Here the requirement is to repeat every record exactly, in full.
[Information supplied Boundary: Start]
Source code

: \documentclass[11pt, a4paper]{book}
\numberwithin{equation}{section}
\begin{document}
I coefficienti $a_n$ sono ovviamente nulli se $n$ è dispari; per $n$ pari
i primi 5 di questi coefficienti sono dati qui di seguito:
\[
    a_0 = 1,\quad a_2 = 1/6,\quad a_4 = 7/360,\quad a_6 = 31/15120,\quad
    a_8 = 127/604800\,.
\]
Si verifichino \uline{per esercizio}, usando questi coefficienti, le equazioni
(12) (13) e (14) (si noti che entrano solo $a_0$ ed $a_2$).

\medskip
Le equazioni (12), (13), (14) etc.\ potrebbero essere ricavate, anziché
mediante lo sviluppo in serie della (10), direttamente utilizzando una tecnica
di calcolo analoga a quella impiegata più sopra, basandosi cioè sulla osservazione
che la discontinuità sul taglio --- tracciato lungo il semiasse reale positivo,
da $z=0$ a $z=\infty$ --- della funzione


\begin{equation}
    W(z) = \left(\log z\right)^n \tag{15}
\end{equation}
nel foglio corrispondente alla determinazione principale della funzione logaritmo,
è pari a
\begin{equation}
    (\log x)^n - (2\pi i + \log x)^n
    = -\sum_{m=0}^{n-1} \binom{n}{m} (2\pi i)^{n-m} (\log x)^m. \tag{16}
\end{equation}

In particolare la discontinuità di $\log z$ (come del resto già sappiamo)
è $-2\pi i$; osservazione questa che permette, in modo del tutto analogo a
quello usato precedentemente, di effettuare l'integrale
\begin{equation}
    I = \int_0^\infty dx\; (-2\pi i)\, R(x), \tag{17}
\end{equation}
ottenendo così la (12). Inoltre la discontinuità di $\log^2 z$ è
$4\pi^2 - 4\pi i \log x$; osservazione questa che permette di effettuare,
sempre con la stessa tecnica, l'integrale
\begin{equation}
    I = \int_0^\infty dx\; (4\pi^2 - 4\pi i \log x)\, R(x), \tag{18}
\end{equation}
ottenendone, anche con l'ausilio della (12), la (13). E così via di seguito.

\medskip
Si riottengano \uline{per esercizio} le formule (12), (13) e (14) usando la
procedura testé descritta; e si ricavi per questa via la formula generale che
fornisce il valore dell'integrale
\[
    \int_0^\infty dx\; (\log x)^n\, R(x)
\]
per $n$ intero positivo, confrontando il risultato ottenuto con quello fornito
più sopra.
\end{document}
[Information supplied Boundary: End]
■ **Answer for this exercise**
Source code

: \documentclass[11pt, a4paper]{book}
\numberwithin{equation}{section}
\begin{document}
I coefficienti $a_n$ sono ovviamente nulli se $n$ è dispari; per $n$ pari
i primi 5 di questi coefficienti sono dati qui di seguito:
\[
    a_0 = 1,\quad a_2 = 1/6,\quad a_4 = 7/360,\quad a_6 = 31/15120,\quad
    a_8 = 127/604800\,.
\]
Si verifichino \uline{per esercizio}, usando questi coefficienti, le equazioni
(12) (13) e (14) (si noti che entrano solo $a_0$ ed $a_2$).

\medskip
Le equazioni (12), (13), (14) etc.\ potrebbero essere ricavate, anziché
mediante lo sviluppo in serie della (10), direttamente utilizzando una tecnica
di calcolo analoga a quella impiegata più sopra, basandosi cioè sulla osservazione
che la discontinuità sul taglio --- tracciato lungo il semiasse reale positivo,
da $z=0$ a $z=\infty$ --- della funzione


\begin{equation}
    W(z) = \left(\log z\right)^n \tag{15}
\end{equation}
nel foglio corrispondente alla determinazione principale della funzione logaritmo,
è pari a
\begin{equation}
    (\log x)^n - (2\pi i + \log x)^n
    = -\sum_{m=0}^{n-1} \binom{n}{m} (2\pi i)^{n-m} (\log x)^m. \tag{16}
\end{equation}

In particolare la discontinuità di $\log z$ (come del resto già sappiamo)
è $-2\pi i$; osservazione questa che permette, in modo del tutto analogo a
quello usato precedentemente, di effettuare l'integrale
\begin{equation}
    I = \int_0^\infty dx\; (-2\pi i)\, R(x), \tag{17}
\end{equation}
ottenendo così la (12). Inoltre la discontinuità di $\log^2 z$ è
$4\pi^2 - 4\pi i \log x$; osservazione questa che permette di effettuare,
sempre con la stessa tecnica, l'integrale
\begin{equation}
    I = \int_0^\infty dx\; (4\pi^2 - 4\pi i \log x)\, R(x), \tag{18}
\end{equation}
ottenendone, anche con l'ausilio della (12), la (13). E così via di seguito.

\medskip
Si riottengano \uline{per esercizio} le formule (12), (13) e (14) usando la
procedura testé descritta; e si ricavi per questa via la formula generale che
fornisce il valore dell'integrale
\[
    \int_0^\infty dx\; (\log x)^n\, R(x)
\]
per $n$ intero positivo, confrontando il risultato ottenuto con quello fornito
più sopra.
\end{document}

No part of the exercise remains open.